→ WHAT YOU NEED TO DO: The expected answer is a copy of every line in the listing that has the word "documentclass".
=== AVAILABLE DATA ===
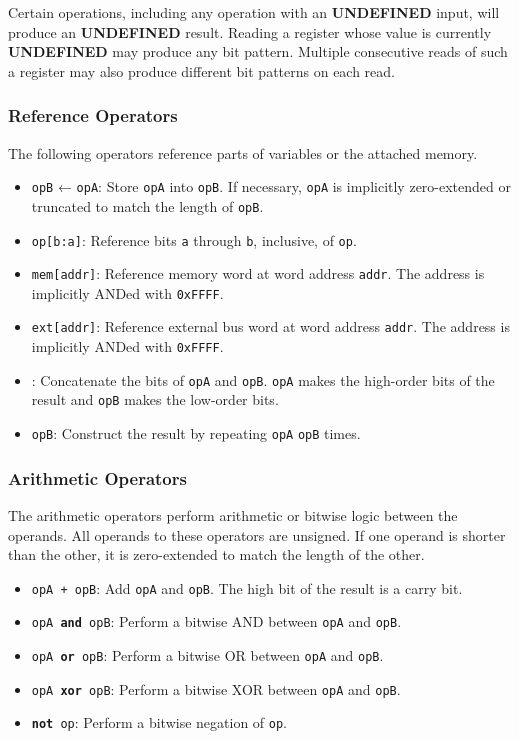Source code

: \documentclass[12pt,a4paper]{article}
\newcommand{\undefined}{\textbf{UNDEFINED}}
\begin{document}
Certain operations, including any operation with an \undefined{} input, will produce an \undefined{} result. Reading a register whose value is currently \undefined{} may produce any bit pattern. Multiple consecutive reads of such a register may also produce different bit patterns on each read.

\subsubsection{Reference Operators}
The following operators reference parts of variables or the attached memory.

\begin{itemize}
  \item \texttt{opB} ← \texttt{opA}: Store \texttt{opA} into \texttt{opB}. If necessary, \texttt{opA} is implicitly zero-extended or truncated to match the length of \texttt{opB}.
  \item \texttt{op[b:a]}: Reference bits \texttt{a} through \texttt{b}, inclusive, of \texttt{op}.
  \item \texttt{mem[addr]}: Reference memory word at word address \texttt{addr}. The address is implicitly ANDed with \texttt{0xFFFF}.
  \item \texttt{ext[addr]}: Reference external bus word at word address \texttt{addr}. The address is implicitly ANDed with \texttt{0xFFFF}.
  \item \texttt{}: Concatenate the bits of \texttt{opA} and \texttt{opB}. \texttt{opA} makes the high-order bits of the result and \texttt{opB} makes the low-order bits.
  \item \texttt{opB}: Construct the result by repeating \texttt{opA} \texttt{opB} times.
\end{itemize}

\subsubsection{Arithmetic Operators}
The arithmetic operators perform arithmetic or bitwise logic between the operands. All operands to these operators are unsigned. If one operand is shorter than the other, it is zero-extended to match the length of the other.

\begin{itemize}
  \item \texttt{opA + opB}: Add \texttt{opA} and \texttt{opB}. The high bit of the result is a carry bit.
  \item \texttt{opA \textbf{and} opB}: Perform a bitwise AND between \texttt{opA} and \texttt{opB}.
  \item \texttt{opA \textbf{or} opB}: Perform a bitwise OR between \texttt{opA} and \texttt{opB}.
  \item \texttt{opA \textbf{xor} opB}: Perform a bitwise XOR between \texttt{opA} and \texttt{opB}.
  \item \texttt{\textbf{not} op}: Perform a bitwise negation of \texttt{op}.
\end{itemize}
\end{document}
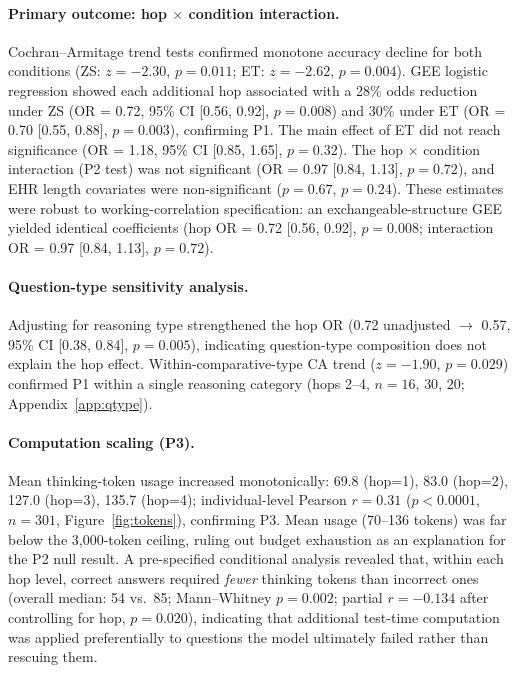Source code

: \documentclass{article}
\begin{document}
\paragraph{Primary outcome: hop $\times$ condition interaction.}
Cochran--Armitage trend tests confirmed monotone accuracy decline for both conditions (ZS: $z = -2.30$, $p = 0.011$; ET: $z = -2.62$, $p = 0.004$). GEE logistic regression showed each additional hop associated with a 28\% odds reduction under ZS (OR = 0.72, 95\% CI [0.56, 0.92], $p = 0.008$) and 30\% under ET (OR = 0.70 [0.55, 0.88], $p = 0.003$), confirming P1. The main effect of ET did not reach significance (OR = 1.18, 95\% CI [0.85, 1.65], $p = 0.32$). The hop $\times$ condition interaction (P2 test) was not significant (OR = 0.97 [0.84, 1.13], $p = 0.72$), and EHR length covariates were non-significant ($p = 0.67$, $p = 0.24$). These estimates were robust to working-correlation specification: an exchangeable-structure GEE yielded identical coefficients (hop OR = 0.72 [0.56, 0.92], $p = 0.008$; interaction OR = 0.97 [0.84, 1.13], $p = 0.72$).

\paragraph{Question-type sensitivity analysis.}
Adjusting for reasoning type strengthened the hop OR (0.72 unadjusted $\to$ 0.57, 95\% CI [0.38, 0.84], $p = 0.005$), indicating question-type composition does not explain the hop effect. Within-comparative-type CA trend ($z = -1.90$, $p = 0.029$) confirmed P1 within a single reasoning category (hops 2--4, $n = 16$, $30$, $20$; Appendix~\ref{app:qtype}).

\paragraph{Computation scaling (P3).}
Mean thinking-token usage increased monotonically: 69.8 (hop=1), 83.0 (hop=2), 127.0 (hop=3), 135.7 (hop=4); individual-level Pearson $r = 0.31$ ($p < 0.0001$, $n = 301$, Figure~\ref{fig:tokens}), confirming P3. Mean usage (70--136 tokens) was far below the 3,000-token ceiling, ruling out budget exhaustion as an explanation for the P2 null result. A pre-specified conditional analysis revealed that, within each hop level, correct answers required \emph{fewer} thinking tokens than incorrect ones (overall median: 54 vs.\ 85; Mann--Whitney $p = 0.002$; partial $r = -0.134$ after controlling for hop, $p = 0.020$), indicating that additional test-time computation was applied preferentially to questions the model ultimately failed rather than rescuing them.
\end{document}
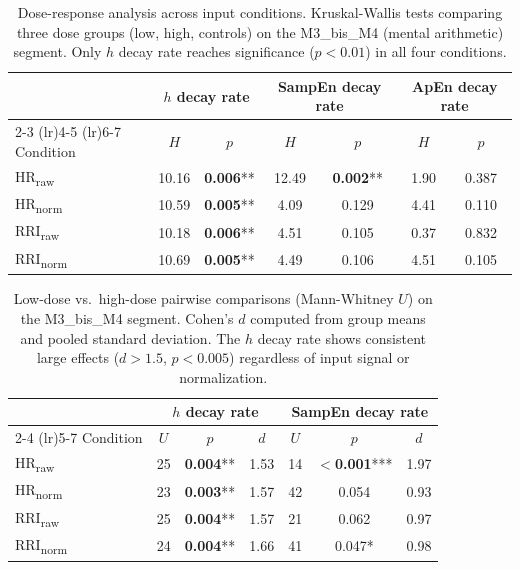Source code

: \begin{table}[htbp]
\centering
\caption{Dose-response analysis across input conditions.
Kruskal-Wallis tests comparing three dose groups (low, high, controls)
on the M3\_bis\_M4 (mental arithmetic) segment.
Only $h$ decay rate reaches significance ($p < 0.01$) in all four conditions.}
\label{tab:robustness_kw}
\small
\begin{tabular}{l cc cc cc}
\toprule
& \multicolumn{2}{c}{$h$ decay rate} & \multicolumn{2}{c}{SampEn decay rate} & \multicolumn{2}{c}{ApEn decay rate} \\
\cmidrule(lr){2-3} \cmidrule(lr){4-5} \cmidrule(lr){6-7}
Condition & $H$ & $p$ & $H$ & $p$ & $H$ & $p$ \\
\midrule
HR\textsubscript{raw}  & 10.16 & \textbf{0.006}** & 12.49 & \textbf{0.002}** & 1.90 & 0.387 \\
HR\textsubscript{norm} & 10.59 & \textbf{0.005}** & 4.09  & 0.129              & 4.41 & 0.110 \\
RRI\textsubscript{raw} & 10.18 & \textbf{0.006}** & 4.51  & 0.105              & 0.37 & 0.832 \\
RRI\textsubscript{norm}& 10.69 & \textbf{0.005}** & 4.49  & 0.106              & 4.51 & 0.105 \\
\bottomrule
\end{tabular}
\end{table}

\begin{table}[htbp]
\centering
\caption{Low-dose vs.\ high-dose pairwise comparisons (Mann-Whitney $U$)
on the M3\_bis\_M4 segment. Cohen's $d$ computed from group means and
pooled standard deviation. The $h$ decay rate shows consistent large effects
($d > 1.5$, $p < 0.005$) regardless of input signal or normalization.}
\label{tab:robustness_pairwise}
\small
\begin{tabular}{l ccc ccc}
\toprule
& \multicolumn{3}{c}{$h$ decay rate} & \multicolumn{3}{c}{SampEn decay rate} \\
\cmidrule(lr){2-4} \cmidrule(lr){5-7}
Condition & $U$ & $p$ & $d$ & $U$ & $p$ & $d$ \\
\midrule
HR\textsubscript{raw}  & 25 & \textbf{0.004}** & 1.53 & 14 & \textbf{$<$0.001}*** & 1.97 \\
HR\textsubscript{norm} & 23 & \textbf{0.003}** & 1.57 & 42 & 0.054                 & 0.93 \\
RRI\textsubscript{raw} & 25 & \textbf{0.004}** & 1.57 & 21 & 0.062                 & 0.97 \\
RRI\textsubscript{norm}& 24 & \textbf{0.004}** & 1.66 & 41 & 0.047*                & 0.98 \\
\bottomrule
\end{tabular}
\end{table}
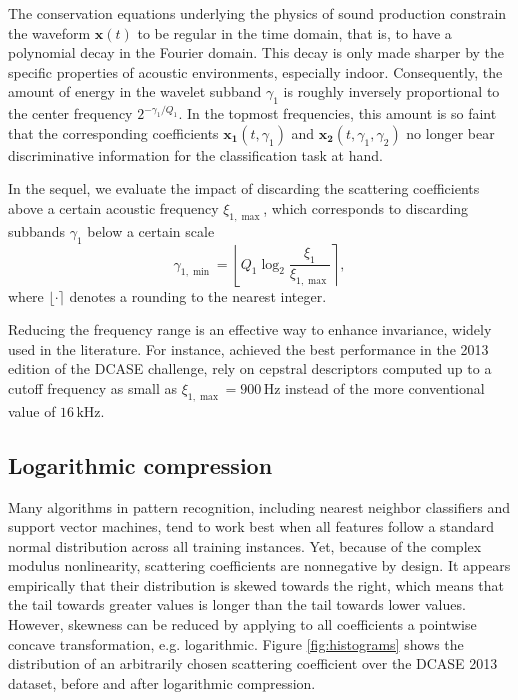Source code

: \documentclass[journal]{IEEEtran}
\makeatletter
\newcommand*{\eg}{e.g.\@\xspace}
\makeatother
\begin{document}
The conservation equations underlying the physics of sound production constrain the waveform $\boldsymbol{x}(t)$ to be regular in the time domain, that is, to have a polynomial decay in the Fourier domain.
This decay is only made sharper by the specific properties of acoustic environments, especially indoor.
Consequently, the amount of energy in the wavelet subband $\gamma_1$ is roughly inversely proportional to the center frequency $2^{-\gamma_1/Q_1}$.
In the topmost frequencies, this amount is so faint that the corresponding coefficients $\boldsymbol{x_1}(t,\gamma_1)$ and $\boldsymbol{x_2}(t,\gamma_1,\gamma_2)$ no longer bear discriminative information for the classification task at hand.

In the sequel, we evaluate the impact of discarding the scattering coefficients above a certain acoustic frequency $\xi_{1,\max}$, which corresponds to discarding subbands $\gamma_1$ below a certain scale
\begin{equation}
\gamma_{1,\min} =
\left\lfloor Q_1 \log_2 \frac{\xi_1}{\xi_{1,\max}} \right\rceil,
\end{equation}
where $\lfloor \cdot \rceil$ denotes a rounding to the nearest integer.

Reducing the frequency range is an effective way to enhance invariance, widely used in the literature.
For instance, \cite{roma2013} achieved the best performance in the 2013 edition of the DCASE challenge, rely on cepstral descriptors computed up to a cutoff frequency as small as $\xi_{1,\max}  = 900\,\mathrm{Hz}$ instead of the more conventional value of $16\,\mathrm{kHz}$.
 
\subsection{Logarithmic compression}
\label{sec:logcomp}

Many algorithms in pattern recognition, including nearest neighbor classifiers and support vector machines, tend to work best when all features follow a standard normal distribution across all training instances.
Yet, because of the complex modulus nonlinearity, scattering coefficients are nonnegative by design.
It appears empirically that their distribution is skewed towards the right, which means that the tail towards greater values is longer than the tail towards lower values.
However, skewness can be reduced by applying to all coefficients a pointwise concave transformation, \eg logarithmic.
Figure \ref{fig:histograms} shows the distribution of an arbitrarily chosen scattering coefficient over the DCASE 2013 dataset, before and after logarithmic compression.
\end{document}
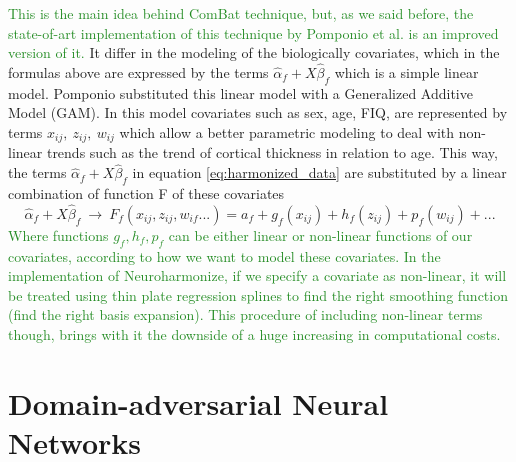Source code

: \documentclass[11pt]{report}
\begin{document}
\textcolor{ForestGreen}{
This is the main idea behind ComBat technique, but, as we said before, the state-of-art implementation of this technique by Pomponio et al. \cite{pomponio-2019} is an improved version of it.
}
It differ in the modeling of the biologically covariates, which in the formulas above are expressed by the terms $\hat \alpha_f + X \hat \beta_f$ which is a simple linear model.
Pomponio substituted this linear model with a Generalized Additive Model (GAM). In this model covariates such as sex, age, FIQ, are represented by terms $x_{ij}, \ z_{ij}, \ w_{ij}$ which allow a better parametric modeling to deal with non-linear trends such as the trend of cortical thickness in relation to age.
This way, the terms $\hat \alpha_f + X \hat \beta_f$ in equation \ref{eq:harmonized_data} are substituted by a linear combination of function F of these covariates
\begin{equation}
\hat \alpha_f + X \hat \beta_f \ \longrightarrow \ F_f(x_{ij}, z_{ij}, w_{if}...) = a_f + g_f(x_{ij}) + h_f(z_{ij}) + p_f(w_{ij}) + ...
\end{equation}
\textcolor{ForestGreen}{
Where functions $g_f, h_f, p_f$ can be either linear or non-linear functions of our covariates, according to how we want to model these covariates.
In the implementation of Neuroharmonize, if we specify a covariate as non-linear, it will be treated using thin plate regression splines to find the right smoothing function (find the right basis expansion).
This procedure of including non-linear terms though, brings with it the downside of a huge increasing in computational costs.
}




\chapter{Domain-adversarial Neural Networks}\label{chap:domain_adversarial_theory}
\end{document}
===
→ ANSWER FOR THIS EXERCISE:
: \documentclass[12pt,a4paper]{article}
: \documentclass{article}
: \documentclass[journal]{IEEEtran}
: \documentclass[11pt]{report}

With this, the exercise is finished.